--- Recorded information Enclosed Below ---
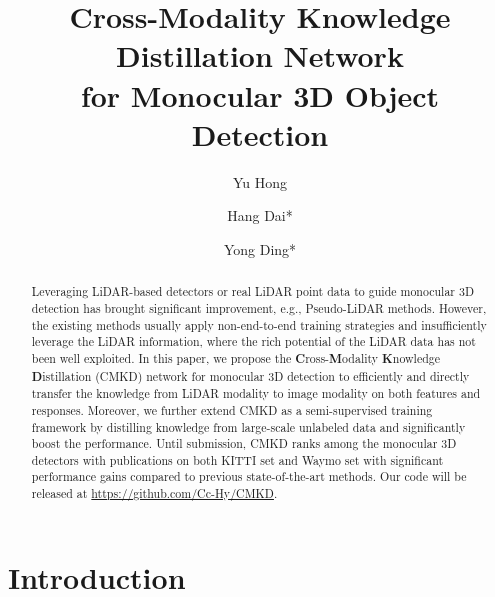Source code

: \documentclass[runningheads]{llncs}
\begin{document}
\pagestyle{headings}
\mainmatter
\def\ECCVSubNumber{4878}  \title{Cross-Modality Knowledge Distillation Network \\ for Monocular 3D Object Detection}


\begin{comment}
\titlerunning{ECCV-22 submission ID \ECCVSubNumber} 
\authorrunning{ECCV-22 submission ID \ECCVSubNumber} 
\author{Anonymous ECCV submission}
\institute{Paper ID \ECCVSubNumber}
\end{comment}




\author{Yu Hong \and
Hang Dai* \and
Yong Ding*}
\maketitle
\begin{abstract}
Leveraging LiDAR-based detectors or real LiDAR point data to guide monocular 3D detection has brought significant improvement, e.g., Pseudo-LiDAR methods.
However, the existing methods usually apply non-end-to-end training strategies and insufficiently leverage the LiDAR information, where the rich potential of the LiDAR data has not been well exploited.
In this paper, we propose the \textbf{C}ross-\textbf{M}odality \textbf{K}nowledge \textbf{D}istillation (CMKD) network for monocular 3D detection to efficiently and directly transfer the knowledge from LiDAR modality to image modality on both features and responses.
Moreover, we further extend CMKD as a semi-supervised training framework by distilling knowledge from large-scale unlabeled data and significantly boost the performance.
Until submission, CMKD ranks  among the monocular 3D detectors with publications on both KITTI  set and Waymo  set with significant performance gains compared to previous state-of-the-art methods.
Our code will be released at \url{https://github.com/Cc-Hy/CMKD}.
\end{abstract}


\section{Introduction}
\end{document}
--- End of Enclosed Recorded information ---
Aim of the task — Everything above from the line containing "Moreover, we further" through the line containing "Until submission, CMKD" must be copied exactly. Nothing outside that range belongs in the answer.

Result —
Moreover, we further extend CMKD as a semi-supervised training framework by distilling knowledge from large-scale unlabeled data and significantly boost the performance.
Until submission, CMKD ranks  among the monocular 3D detectors with publications on both KITTI  set and Waymo  set with significant performance gains compared to previous state-of-the-art methods.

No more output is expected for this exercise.